Mimi Leder on ‘Reservation Dogs’: ‘I Watched It in a Constant State of Tears and Laughter’
22.12.2023 - 16:21
/ variety.com
Mimi Leder As part of Variety‘s 100 Greatest Television Shows of All Time issue, we asked 12 of our favorite creators of television to discuss the series that inspire and move them. Check out all the essays, and read our full list of the best TV shows ever made. “Reservation Dogs” reminds me of… absolutely nothing I’ve ever seen before. The series, created by Native American Sterlin Harjo and Native Kiwi Taika Waititi, is a brilliantly written, directed and acted coming-of-all ages story, a heartbreaking, and heart-soaring, spiritual comedy-drama.

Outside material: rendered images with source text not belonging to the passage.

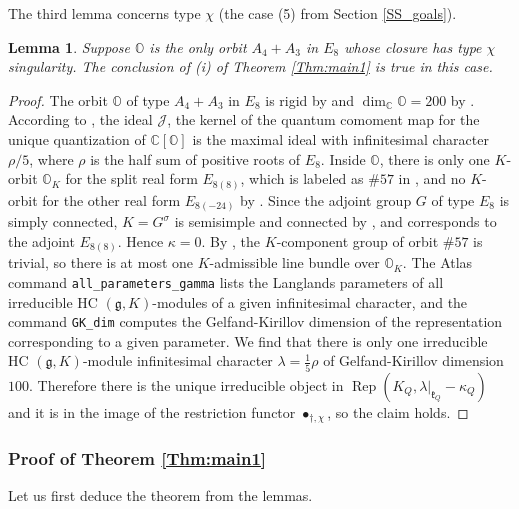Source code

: \documentclass[12pt]{amsart}
\newcommand{\C}{\mathbb{C}}
\newcommand{\J}{\mathcal{J}}
\newcommand{\g}{\mathfrak{g}}
\newcommand{\Orb}{\mathbb{O}}
\newcommand{\kf}{\mathfrak{k}}
\newtheorem{Lem}[Thm]{Lemma}
\theoremstyle{definition}
\numberwithin{equation}{section}
\begin{document}
The third lemma concerns type $\chi$ (the case (5) from Section \ref{SS_goals}).

\begin{Lem}\label{Lem:type_chi}
Suppose $\Orb$ is the only orbit $A_4+A_3$ in $E_8$ whose closure has type $\chi$ singularity.
The conclusion of (i) of Theorem \ref{Thm:main1} is true in this case.
\end{Lem}

\begin{proof}
	The orbit $\Orb$ of type $A_4+A_3$ in $E_8$ is rigid by \cite[Table 3]{GraafElashvili}  and $\dim_\C \Orb=200$ by \cite[pg. 133]{CM}. 
According to \cite[Appendix D]{LMM}, the ideal $\J$, the kernel of the quantum comoment map for the unique quantization of $\C[\Orb]$
is the maximal ideal with infinitesimal character $\rho/5$, where $\rho$ is the half sum of positive roots of $E_8$. Inside $\Orb$, there is only one $K$-orbit $\Orb_K$ for the split real form $E_{8(8)}$, which is labeled as $\# 57$ in \cite[Table XIV]{Dk0}, and no $K$-orbit for the other real form $E_{8(-24)}$ by \cite[Table XV]{Dk0}. 
Since the adjoint group $G$ of type $E_8$ is simply connected, $K=G^\sigma$ is semisimple and connected by \cite[Table 3]{realgrp}, and corresponds to the adjoint $E_{8(8)}$. Hence $\kappa=0$. By \cite[Table 11, pg. 273]{King}, the $K$-component group of orbit $\# 57$ is trivial, so there is at most one $K$-admissible line bundle over $\Orb_K$.  The Atlas command  \verb|all_parameters_gamma| lists the Langlands parameters of all irreducible HC $(\g,K)$-modules of a given infinitesimal character, and the command \verb|GK_dim| computes the Gelfand-Kirillov dimension of the representation corresponding to a given parameter. We find that there is only one irreducible HC $(\g,K)$-module infinitesimal character $\lambda = \frac{1}{5} \rho$ of Gelfand-Kirillov dimension $100$. Therefore there is the unique irreducible object in $\operatorname{Rep}(K_Q,\lambda|_{\kf_Q}-\kappa_Q)$ and it is in the image of the restriction functor $\bullet_{\dagger,\chi}$, so the claim holds.
\end{proof}


\subsubsection{Proof of Theorem \ref{Thm:main1}} \label{SS:proof_main1}
Let us first deduce the theorem from the lemmas.
\end{document}
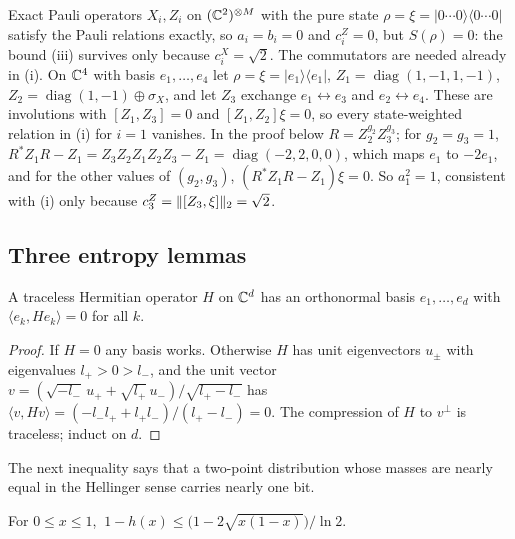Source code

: \begin{example}\label{ex:commutators-needed}
Exact Pauli operators $X_i,Z_i$ on $(\C^2)^{\otimes M}$ with the pure state $\rho=\xi=|0\cdots0\rangle\langle0\cdots0|$ satisfy the
Pauli relations exactly, so $a_i=b_i=0$ and $c^Z_i=0$, but $S(\rho)=0$: the bound (iii) survives only because $c^X_i=\sqrt2$. The
commutators are needed already in (i). On $\C^4$ with basis $e_1,\dots,e_4$ let $\rho=\xi=|e_1\rangle\langle e_1|$,
$Z_1=\operatorname{diag}(1,-1,1,-1)$, $Z_2=\operatorname{diag}(1,-1)\oplus\sigma_X$, and let $Z_3$ exchange $e_1\leftrightarrow e_3$ and
$e_2\leftrightarrow e_4$. These are involutions with $[Z_1,Z_3]=0$ and $[Z_1,Z_2]\xi=0$, so every state-weighted relation in (i) for $i=1$
vanishes. In the proof below $R=Z_2^{g_2}Z_3^{g_3}$; for $g_2=g_3=1$, $R^*Z_1R-Z_1=Z_3Z_2Z_1Z_2Z_3-Z_1=\operatorname{diag}(-2,2,0,0)$,
which maps $e_1$ to $-2e_1$, and for the other values of $(g_2,g_3)$, $(R^*Z_1R-Z_1)\xi=0$. So $a_1^2=1$, consistent with (i) only because
$c^Z_3=\hs{[Z_3,\xi]}=\sqrt2$.
\end{example}

\subsection{Three entropy lemmas}

\begin{lemma}\label{lem:zero-diagonal}
A traceless Hermitian operator $H$ on $\C^d$ has an orthonormal basis $e_1,\dots,e_d$ with $\langle e_k,He_k\rangle=0$ for all $k$.
\end{lemma}

\begin{proof}
If $H=0$ any basis works. Otherwise $H$ has unit eigenvectors $u_\pm$ with eigenvalues $l_+>0>l_-$, and the unit vector
$v=(\sqrt{-l_-}\,u_++\sqrt{l_+}\,u_-)/\sqrt{l_+-l_-}$ has $\langle v,Hv\rangle=(-l_-l_++l_+l_-)/(l_+-l_-)=0$. The compression of $H$ to
$v^\perp$ is traceless; induct on $d$.
\end{proof}

The next inequality says that a two-point distribution whose masses are nearly equal in the Hellinger sense carries nearly one bit.

\begin{lemma}\label{lem:hellinger}
For $0\le x\le1$, $\ 1-h(x)\le\bigl(1-2\sqrt{x(1-x)}\bigr)/\ln2$.
\end{lemma}

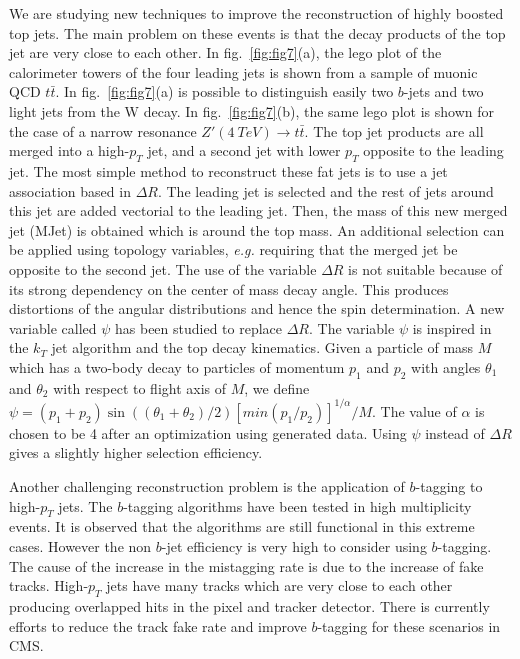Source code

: \documentclass{cimento}
\begin{document}
We are studying new techniques to improve the reconstruction of highly boosted top jets. The 
main problem on these events is that the decay products of the top jet are very close to each other.
In fig.~\ref{fig:fig7}(a), the lego plot of the calorimeter towers of the
four leading jets is shown from a sample of muonic QCD $t\bar{t}$. In fig.~\ref{fig:fig7}(a) is possible to distinguish
easily two $b$-jets and two light jets from the W decay. In fig.~\ref{fig:fig7}(b),
the same lego plot is shown for the case of a narrow resonance $Z'(4~TeV)\rightarrow t\bar{t}$.
The top jet products are all merged into a high-$p_T$ jet, and a second jet with lower $p_T$ opposite to the
leading jet. The most simple method to reconstruct these fat jets is to use a jet 
association based in $\Delta R$. The leading jet is selected and the rest of jets around this
jet are added vectorial to the leading jet. Then, the mass of this new merged jet (MJet) is obtained which is around
the top mass. An additional selection can be applied using topology variables, {\it e.g.} requiring
that the merged jet be opposite to the second jet. The use of the variable $\Delta R$ is not
suitable because of its strong dependency on the center of mass decay angle. This produces
distortions of the angular distributions and hence the spin determination. A new
variable called $\psi$ has been studied to replace $\Delta R$. The variable $\psi$ is inspired in
the $k_T$ jet algorithm and the top decay kinematics. Given a particle of mass $M$ which has a
two-body decay to particles of momentum $p_1$ and $p_2$ with angles $\theta_1$ and $\theta_2$ with
respect to flight axis of $M$, we define $\psi=(p_1+p_2)\sin((\theta_1+\theta_2)/2)[{min}(p_1/p_2)]^{1/\alpha}/M$.
The value of $\alpha$ is chosen to be 4 after an optimization using generated data. Using
$\psi$ instead of $\Delta R$ gives a slightly higher selection efficiency.

Another challenging reconstruction problem is the application of $b$-tagging to high-$p_T$ jets.
The $b$-tagging algorithms have been tested in high multiplicity events. It is observed
that the algorithms are still functional in this extreme cases. However the non $b$-jet efficiency
is very high to consider using $b$-tagging. The cause of the increase in the mistagging rate is due
to the increase of fake tracks. High-$p_T$ jets have many tracks which are very close to each other
producing overlapped hits in the pixel and tracker detector. There is currently efforts to reduce
the track fake rate and improve $b$-tagging for these scenarios in CMS. 
\end{document}
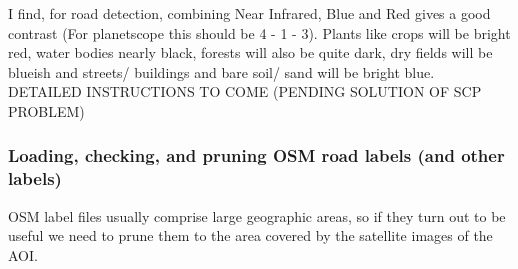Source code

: \documentclass[12pt,a4paper]{scrartcl}
\begin{document}
I find, for road detection, combining Near Infrared, Blue and Red gives a good contrast (For planetscope this should be 4 - 1 - 3).
Plants like crops will be bright red, water bodies nearly black, forests will also be quite dark, dry fields will be blueish and streets/ buildings and bare soil/ sand will be bright blue.\\

DETAILED INSTRUCTIONS TO COME (PENDING SOLUTION OF SCP PROBLEM)

\subsubsection{Loading, checking, and pruning OSM road labels (and other labels)}
OSM label files usually comprise large geographic areas, so if they turn out to be useful we need to prune them to the area covered by the satellite images of the AOI.
\end{document}
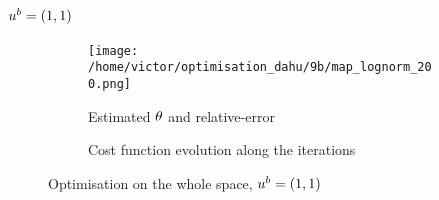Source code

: \documentclass[../../Main_ManuscritThese.tex]{subfiles}
\begin{document}
\subsection*{$u^b=(1, 1)$}
\begin{figure}[ht]
  \begin{subfigure}{\textwidth}
  \centering
  \texttt{[image: /home/victor/optimisation\_dahu/9b/map\_lognorm\_200.png]}
  \caption{Estimated $\theta$ and relative-error}
\end{subfigure}
\begin{subfigure}{\textwidth}
  \centering
  \resizebox{1\textwidth}{!}{}
    \caption{Cost function evolution along the iterations}
\end{subfigure}
\caption{Optimisation on the whole space, $u^b=(1, 1)$}
\end{figure}

\markchapterend


\pagestyle{appendixStyle}



\subfileLocal{
	\pagestyle{empty}
	
	

}

\endgroup
\end{document}
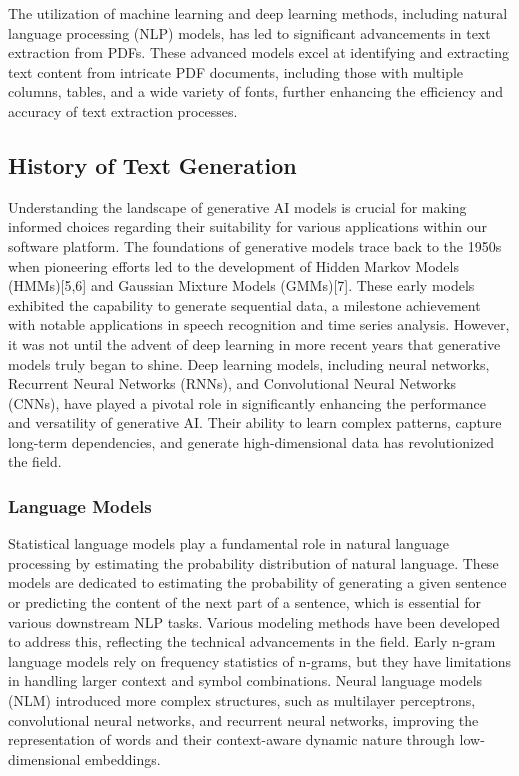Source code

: \documentclass[conference]{IEEEtran}
\begin{document}
The utilization of machine learning and deep learning methods, including natural language processing (NLP) models, has led to significant advancements in text extraction from PDFs. These advanced models excel at identifying and extracting text content from intricate PDF documents, including those with multiple columns, tables, and a wide variety of fonts, further enhancing the efficiency and accuracy of text extraction processes.

\subsection{History of Text Generation}

Understanding the landscape of generative AI models is crucial for making informed choices regarding their suitability for various applications within our software platform. The foundations of generative models trace back to the 1950s when pioneering efforts led to the development of Hidden Markov Models (HMMs)[5,6] and Gaussian Mixture Models (GMMs)[7]. These early models exhibited the capability to generate sequential data, a milestone achievement with notable applications in speech recognition and time series analysis. However, it was not until the advent of deep learning in more recent years that generative models truly began to shine. Deep learning models, including neural networks, Recurrent Neural Networks (RNNs), and Convolutional Neural Networks (CNNs), have played a pivotal role in significantly enhancing the performance and versatility of generative AI. Their ability to learn complex patterns, capture long-term dependencies, and generate high-dimensional data has revolutionized the field.

\subsubsection{Language Models}

Statistical language models play a fundamental role in natural language processing by estimating the probability distribution of natural language. These models are dedicated to estimating the probability of generating a given sentence or predicting the content of the next part of a sentence, which is essential for various downstream NLP tasks. Various modeling methods have been developed to address this, reflecting the technical advancements in the field. Early n-gram language models rely on frequency statistics of n-grams, but they have limitations in handling larger context and symbol combinations. Neural language models (NLM) introduced more complex structures, such as multilayer perceptrons, convolutional neural networks, and recurrent neural networks, improving the representation of words and their context-aware dynamic nature through low-dimensional embeddings.
\end{document}
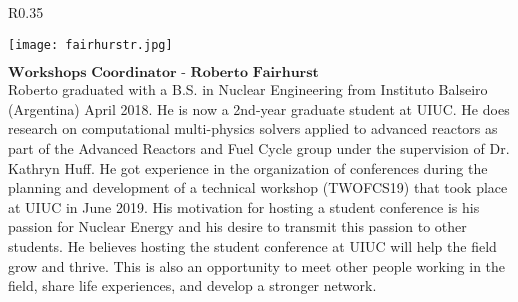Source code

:\setlength\intextsep{0pt}
\begin{wrapfigure}{R}{0.35\textwidth}
	\begin{center}
		\vspace{-\baselineskip}
		\texttt{[image: fairhurstr.jpg]}
	\end{center}
\end{wrapfigure}
$\textbf{Workshops Coordinator - Roberto Fairhurst}$\\
Roberto graduated with a B.S. in Nuclear Engineering from Instituto Balseiro (Argentina) April 2018. He is now a 2nd-year graduate student at UIUC. He does research on computational multi-physics solvers applied to advanced reactors as part of the Advanced Reactors and Fuel Cycle group under the supervision of Dr. Kathryn Huff. He got experience in the organization of conferences during the planning and development of a technical workshop (TWOFCS19) that took place at UIUC in June 2019. His motivation for hosting a student conference is his passion for Nuclear Energy and his desire to transmit this passion to other students. He believes hosting the student conference at UIUC will help the field grow and thrive. This is also an opportunity to meet other people working in the field, share life experiences, and develop a stronger network.


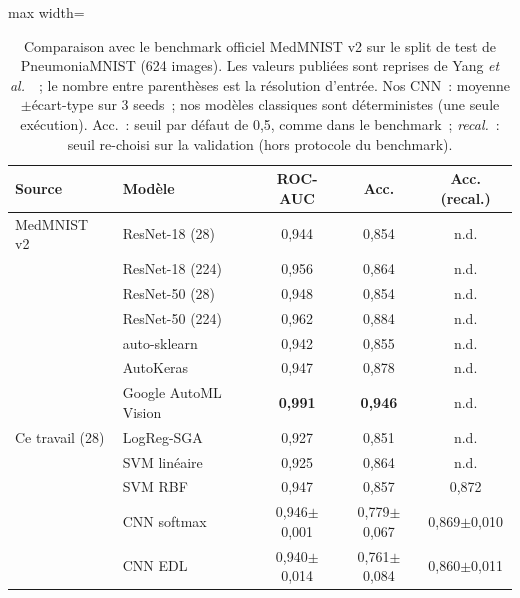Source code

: \begin{table}[t]
\centering
\small
\caption{Comparaison avec le benchmark officiel MedMNIST v2 sur le split de test de PneumoniaMNIST (624 images). Les
valeurs publiées sont reprises de Yang \emph{et al.}~\cite{yang2023medmnist}~; le nombre entre parenthèses est la
résolution d'entrée. Nos CNN~: moyenne$\pm$écart-type sur 3 seeds~; nos modèles classiques sont déterministes
(une seule exécution). Acc.~: seuil par défaut de 0,5, comme dans le benchmark~; \emph{recal.}~: seuil re-choisi sur
la validation (hors protocole du benchmark).}
\label{tab:benchmark}
\begin{adjustbox}{max width=\textwidth}
\begin{tabular}{llccc}
\toprule
Source & Modèle & ROC-AUC & Acc. & Acc. (recal.) \\
\midrule
MedMNIST v2~\cite{yang2023medmnist} & ResNet-18 (28) & 0,944 & 0,854 & n.d. \\
 & ResNet-18 (224) & 0,956 & 0,864 & n.d. \\
 & ResNet-50 (28) & 0,948 & 0,854 & n.d. \\
 & ResNet-50 (224) & 0,962 & 0,884 & n.d. \\
 & auto-sklearn & 0,942 & 0,855 & n.d. \\
 & AutoKeras & 0,947 & 0,878 & n.d. \\
 & Google AutoML Vision & \textbf{0,991} & \textbf{0,946} & n.d. \\
\midrule
Ce travail (28) & LogReg-SGA & 0,927 & 0,851 & n.d. \\
 & SVM linéaire & 0,925 & 0,864 & n.d. \\
 & SVM RBF & 0,947 & 0,857 & 0,872 \\
 & CNN softmax & 0,946$\pm$0,001 & 0,779$\pm$0,067 & 0,869$\pm$0,010 \\
 & CNN EDL & 0,940$\pm$0,014 & 0,761$\pm$0,084 & 0,860$\pm$0,011 \\
\bottomrule
\end{tabular}
\end{adjustbox}
\end{table}
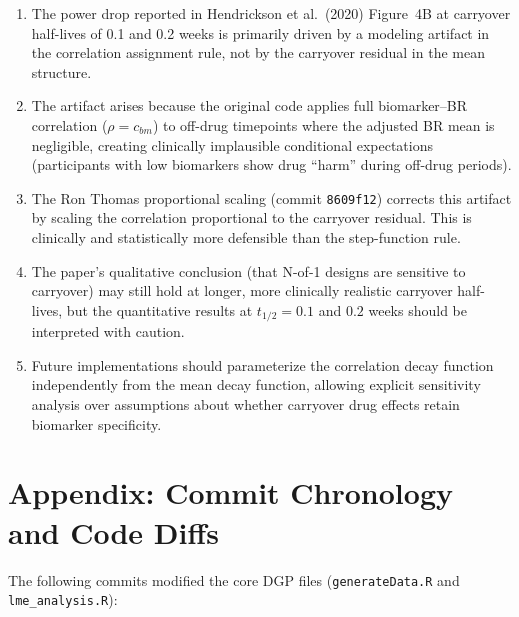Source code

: \documentclass[11pt]{article}
\begin{document}
\begin{enumerate}
\item The power drop reported in Hendrickson et al.\ (2020)
  Figure~4B at carryover half-lives of 0.1 and 0.2 weeks is
  primarily driven by a modeling artifact in the correlation
  assignment rule, not by the carryover residual in the mean
  structure.

\item The artifact arises because the original code applies
  full biomarker--BR correlation ($\rho = c_{bm}$) to
  off-drug timepoints where the adjusted BR mean is
  negligible, creating clinically implausible conditional
  expectations (participants with low biomarkers show drug
  ``harm'' during off-drug periods).

\item The Ron Thomas proportional scaling (commit
  \texttt{8609f12}) corrects this artifact by scaling the
  correlation proportional to the carryover residual. This
  is clinically and statistically more defensible than the
  step-function rule.

\item The paper's qualitative conclusion (that N-of-1
  designs are sensitive to carryover) may still hold at
  longer, more clinically realistic carryover half-lives,
  but the quantitative results at $t_{1/2} = 0.1$ and
  $0.2$ weeks should be interpreted with caution.

\item Future implementations should parameterize the
  correlation decay function independently from the mean
  decay function, allowing explicit sensitivity analysis
  over assumptions about whether carryover drug effects
  retain biomarker specificity.
\end{enumerate}

\section*{Appendix: Commit Chronology and Code Diffs}

The following commits modified the core DGP files
(\texttt{generateData.R} and \texttt{lme\_analysis.R}):
\end{document}

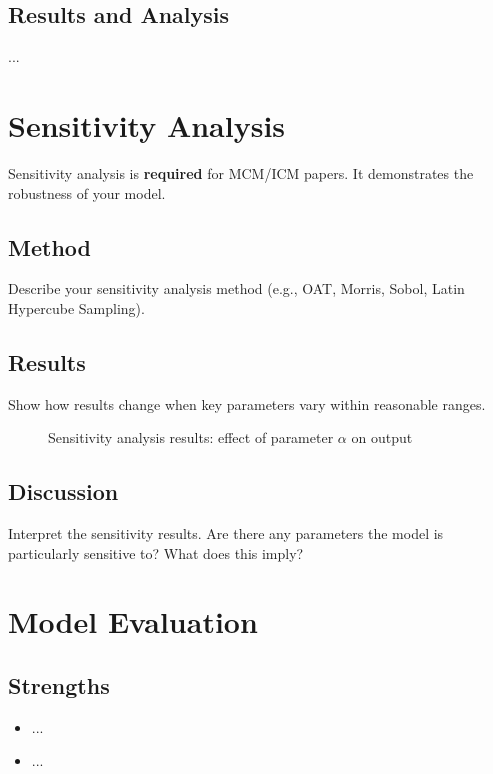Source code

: \documentclass[12pt]{article}
\begin{document}
\subsection{Results and Analysis}
...

\section{Sensitivity Analysis}

Sensitivity analysis is \textbf{required} for MCM/ICM papers.
It demonstrates the robustness of your model.

\subsection{Method}
Describe your sensitivity analysis method (e.g., OAT, Morris, Sobol, Latin Hypercube Sampling).

\subsection{Results}
Show how results change when key parameters vary within reasonable ranges.

\begin{figure}[H]
    \centering
    \caption{Sensitivity analysis results: effect of parameter $\alpha$ on output}
    \label{fig:sensitivity}
\end{figure}

\subsection{Discussion}
Interpret the sensitivity results. Are there any parameters the model is particularly sensitive to? What does this imply?

\section{Model Evaluation}

\subsection{Strengths}
\begin{itemize}
    \item ...
    \item ...
\end{itemize}
\end{document}
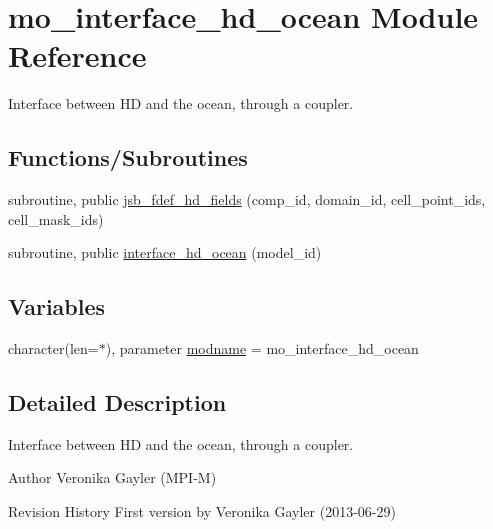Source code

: \hypertarget{namespacemo__interface__hd__ocean}{}\section{mo\+\_\+interface\+\_\+hd\+\_\+ocean Module Reference}
\label{namespacemo__interface__hd__ocean}


Interface between H\+D and the ocean, through a coupler.  


\subsection*{Functions/\+Subroutines}
\begin{DoxyCompactItemize}
\item 
subroutine, public \hyperlink{namespacemo__interface__hd__ocean_aae89e81e8ed8ff0ac60174e3e3401fc3}{jsb\+\_\+fdef\+\_\+hd\+\_\+fields} (comp\+\_\+id, domain\+\_\+id, cell\+\_\+point\+\_\+ids, cell\+\_\+mask\+\_\+ids)
\item 
subroutine, public \hyperlink{namespacemo__interface__hd__ocean_a40fcf1b57ea23f20ee39471869865086}{interface\+\_\+hd\+\_\+ocean} (model\+\_\+id)
\end{DoxyCompactItemize}
\subsection*{Variables}
\begin{DoxyCompactItemize}
\item 
character(len=$\ast$), parameter \hyperlink{namespacemo__interface__hd__ocean_a4263037e844d6da838dd6086322fc107}{modname} = \textquotesingle{}mo\+\_\+interface\+\_\+hd\+\_\+ocean\textquotesingle{}
\end{DoxyCompactItemize}


\subsection{Detailed Description}
Interface between H\+D and the ocean, through a coupler. 

\begin{DoxyAuthor}{Author}
Veronika Gayler (M\+P\+I-\/\+M)
\end{DoxyAuthor}
\begin{DoxyParagraph}{Revision History}
First version by Veronika Gayler (2013-\/06-\/29) 
\end{DoxyParagraph}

It is also a masterpiece. Although “Res Dogs” starts out as a madcap caper with its core quartet of young teens stealing a delivery truck of Flaming Flamers hot chips, it grows in power and impact onto a whole other plane. This is not a series about recreational robbery, teenage rite of passage, or a tourist ride through reservation life.
Rather, the twenty-eight episodes spanning an all-too-brief three seasons are a collective accumulation of rites of passage as it follows its multi-layered, multi-generational, extended community, through a series of multiple realities. (Yes, I’m looking at you, William Knifeman.) This series entertains, is funny as hell — and a second later, soul-wrenching. But it’s also, for most members of the audience, an education, one we never had in school — and definitely not on a flat screen in our living rooms.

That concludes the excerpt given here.